Si bien, en el pasado, la prensa pudo resistir los embates de la radio y la televisión, que ofrecían información más rápida, en este caso los cambios introducidos por las nuevas tecnologías de la información hacen casi obsoleto el periódico. Si antes se decía que no había nada más viejo que el periódico del día anterior, ahora ya es viejo cuando llega al quiosco. El acceso gratuito y la inmediatez de Internet son duros competidores para un producto que llevaba más de un siglo sin apenas cambios: noticias y publicidad. Si a esto le sumamos la pérdida de credibilidad de la prensa, muy vinculada a las instituciones políticas y a la democracia, la situación se torna dramática. Como los activos inmobiliarios, el valor de las noticias ha caído en picado.

El hombre es un animal de costumbres, y nos habíamos habituado al ceremonial diario de la lectura de prensa. El periódico no es solo un contenido informativo, es también un objeto que se dobla cuidadosamente, que tiene olor y tacto y que una vez leído puede servir para muchos usos domésticos. Más que un mero objeto, siempre ha sido un fetiche. O también una bandera que nos identifica ideológicamente ante los demás. Precisamente, la prensa es la institución más vinculada a la democracia a través de eso que se dio en llamar opinión pública. Siempre se ha dicho que no podía existir una democracia sin prensa libre. ¿Tendremos que cambiar de opinión o solo de paradigma?
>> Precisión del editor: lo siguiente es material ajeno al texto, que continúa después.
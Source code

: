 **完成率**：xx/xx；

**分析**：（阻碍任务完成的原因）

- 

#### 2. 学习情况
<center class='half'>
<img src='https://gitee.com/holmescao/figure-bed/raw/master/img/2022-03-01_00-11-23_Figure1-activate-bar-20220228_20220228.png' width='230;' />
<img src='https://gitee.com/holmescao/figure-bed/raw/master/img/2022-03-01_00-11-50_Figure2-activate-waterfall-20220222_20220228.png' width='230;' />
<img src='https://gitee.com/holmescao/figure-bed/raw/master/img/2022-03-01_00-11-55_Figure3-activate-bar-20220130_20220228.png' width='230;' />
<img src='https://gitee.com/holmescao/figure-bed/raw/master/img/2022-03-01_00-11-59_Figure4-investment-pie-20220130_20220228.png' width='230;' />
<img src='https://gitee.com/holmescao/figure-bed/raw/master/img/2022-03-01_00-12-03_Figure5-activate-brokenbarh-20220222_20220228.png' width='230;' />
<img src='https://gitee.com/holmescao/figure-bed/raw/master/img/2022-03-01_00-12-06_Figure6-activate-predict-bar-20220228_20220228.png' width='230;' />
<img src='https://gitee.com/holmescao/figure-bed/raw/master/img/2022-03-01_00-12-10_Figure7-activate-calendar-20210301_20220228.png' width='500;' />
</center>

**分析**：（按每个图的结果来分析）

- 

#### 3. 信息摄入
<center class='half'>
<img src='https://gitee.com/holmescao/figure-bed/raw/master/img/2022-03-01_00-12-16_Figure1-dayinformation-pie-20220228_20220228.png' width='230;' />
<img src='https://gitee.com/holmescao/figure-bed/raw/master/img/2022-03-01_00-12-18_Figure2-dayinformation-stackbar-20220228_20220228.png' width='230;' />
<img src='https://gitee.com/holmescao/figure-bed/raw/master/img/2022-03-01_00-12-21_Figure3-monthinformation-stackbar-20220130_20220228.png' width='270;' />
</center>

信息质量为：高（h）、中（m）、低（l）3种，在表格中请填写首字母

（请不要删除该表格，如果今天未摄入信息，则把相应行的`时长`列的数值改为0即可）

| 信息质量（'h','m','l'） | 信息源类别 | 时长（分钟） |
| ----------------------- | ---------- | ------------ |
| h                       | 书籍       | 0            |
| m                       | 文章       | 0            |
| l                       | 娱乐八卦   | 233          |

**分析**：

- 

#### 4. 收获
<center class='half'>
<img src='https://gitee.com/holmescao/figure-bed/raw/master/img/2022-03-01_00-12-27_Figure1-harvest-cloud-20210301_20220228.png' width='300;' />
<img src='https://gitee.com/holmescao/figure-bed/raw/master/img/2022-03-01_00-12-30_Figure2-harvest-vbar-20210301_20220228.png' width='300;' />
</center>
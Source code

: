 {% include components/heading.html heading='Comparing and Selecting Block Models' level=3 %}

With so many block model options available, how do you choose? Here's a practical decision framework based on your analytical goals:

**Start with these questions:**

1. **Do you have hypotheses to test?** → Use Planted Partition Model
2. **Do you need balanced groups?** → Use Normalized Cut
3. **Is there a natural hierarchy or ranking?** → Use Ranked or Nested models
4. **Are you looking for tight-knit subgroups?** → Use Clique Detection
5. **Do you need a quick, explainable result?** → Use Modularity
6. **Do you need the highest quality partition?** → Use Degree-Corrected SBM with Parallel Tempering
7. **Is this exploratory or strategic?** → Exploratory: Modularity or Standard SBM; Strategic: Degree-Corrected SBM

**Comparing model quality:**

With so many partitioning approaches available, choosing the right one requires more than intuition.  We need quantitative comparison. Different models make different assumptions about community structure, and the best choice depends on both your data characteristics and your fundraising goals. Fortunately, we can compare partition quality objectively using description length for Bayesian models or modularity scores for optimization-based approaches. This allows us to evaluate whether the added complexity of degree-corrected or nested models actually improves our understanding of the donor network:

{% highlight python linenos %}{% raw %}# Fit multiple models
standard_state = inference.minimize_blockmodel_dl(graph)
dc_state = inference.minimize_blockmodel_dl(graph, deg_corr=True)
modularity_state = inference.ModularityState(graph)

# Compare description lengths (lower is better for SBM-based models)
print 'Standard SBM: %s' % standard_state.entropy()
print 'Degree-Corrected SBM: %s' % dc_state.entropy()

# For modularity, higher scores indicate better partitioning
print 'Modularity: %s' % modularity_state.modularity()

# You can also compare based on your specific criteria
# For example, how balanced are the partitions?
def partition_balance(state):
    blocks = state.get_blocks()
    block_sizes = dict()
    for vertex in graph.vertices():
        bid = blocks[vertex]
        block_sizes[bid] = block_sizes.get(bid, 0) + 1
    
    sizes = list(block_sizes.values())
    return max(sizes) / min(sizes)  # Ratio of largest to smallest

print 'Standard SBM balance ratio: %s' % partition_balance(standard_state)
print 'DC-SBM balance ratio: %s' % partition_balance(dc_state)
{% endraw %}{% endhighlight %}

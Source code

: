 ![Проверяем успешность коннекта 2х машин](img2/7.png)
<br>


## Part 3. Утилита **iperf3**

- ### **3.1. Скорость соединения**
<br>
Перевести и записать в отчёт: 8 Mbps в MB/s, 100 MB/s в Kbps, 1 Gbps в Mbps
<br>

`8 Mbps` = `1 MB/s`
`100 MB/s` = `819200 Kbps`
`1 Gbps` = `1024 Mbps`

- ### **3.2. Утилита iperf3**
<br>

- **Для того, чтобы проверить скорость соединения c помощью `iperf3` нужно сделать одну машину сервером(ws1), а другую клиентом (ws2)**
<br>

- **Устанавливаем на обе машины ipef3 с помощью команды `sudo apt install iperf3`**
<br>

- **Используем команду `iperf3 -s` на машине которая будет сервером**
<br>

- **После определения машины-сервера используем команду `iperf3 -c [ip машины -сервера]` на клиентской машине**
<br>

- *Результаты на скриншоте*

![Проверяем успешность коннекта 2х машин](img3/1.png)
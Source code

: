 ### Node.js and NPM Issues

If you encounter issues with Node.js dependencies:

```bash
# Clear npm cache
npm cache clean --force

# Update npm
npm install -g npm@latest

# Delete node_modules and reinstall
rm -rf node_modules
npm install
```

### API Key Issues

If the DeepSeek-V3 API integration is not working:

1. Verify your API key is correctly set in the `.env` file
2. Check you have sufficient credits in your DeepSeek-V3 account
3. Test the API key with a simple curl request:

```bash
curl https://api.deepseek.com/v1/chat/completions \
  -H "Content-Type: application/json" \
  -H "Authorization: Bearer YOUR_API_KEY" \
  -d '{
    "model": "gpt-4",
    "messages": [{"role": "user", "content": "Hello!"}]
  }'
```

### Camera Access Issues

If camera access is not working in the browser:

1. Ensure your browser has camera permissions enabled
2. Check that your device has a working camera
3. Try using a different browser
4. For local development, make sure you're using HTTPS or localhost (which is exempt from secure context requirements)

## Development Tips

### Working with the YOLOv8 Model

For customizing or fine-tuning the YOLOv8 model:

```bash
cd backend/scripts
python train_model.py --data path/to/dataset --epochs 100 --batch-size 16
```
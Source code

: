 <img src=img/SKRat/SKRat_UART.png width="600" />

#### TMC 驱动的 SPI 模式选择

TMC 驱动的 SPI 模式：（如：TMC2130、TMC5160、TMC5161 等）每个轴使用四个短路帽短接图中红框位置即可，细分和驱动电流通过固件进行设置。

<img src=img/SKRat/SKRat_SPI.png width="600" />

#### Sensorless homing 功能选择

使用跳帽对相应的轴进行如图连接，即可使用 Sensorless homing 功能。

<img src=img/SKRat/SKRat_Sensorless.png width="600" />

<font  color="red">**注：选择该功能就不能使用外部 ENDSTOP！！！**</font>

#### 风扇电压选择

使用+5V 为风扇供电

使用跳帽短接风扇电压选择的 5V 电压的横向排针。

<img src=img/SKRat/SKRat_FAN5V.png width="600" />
Una de las consecuencias de la desaparición de las cabeceras periodísticas es que puede suponer también el final del rigor informativo. Las noticias cuestan dinero porque los periodistas, los profesionales quiero decir, no viven del aire. La idea de que todos podemos hacer el periódico con las noticias procedentes de Internet, y además gratuitamente, puede parecernos fascinante, salvo en una cosa: si no hay periódicos ¿quiénes buscarán y contarán las noticias? Si todo es gratis, ¿quién se va a molestar en buscar un scoopo primicia? Y sobre todo: ¿quién se responsabiliza de la veracidad de la información?

La participación de los ciudadanos en la difusión de las noticias y la libertad para opinar al instante puede resultar muy atractiva, pero esconde muchas trampas. La más clara es que basemos nuestras opiniones en bulos, rumores y noticias sin contrastar, en medio de un ambiente de demagogia y confusión. Y desde luego, una democracia no puede subsistir sin una opinión pública bien informada. Camus definía al hombre moderno como un ser que “lee periódicos y hace el amor”. Ahora nos van a quitar el periódico del desayuno. Tal vez sea un buen momento para dejar también el café.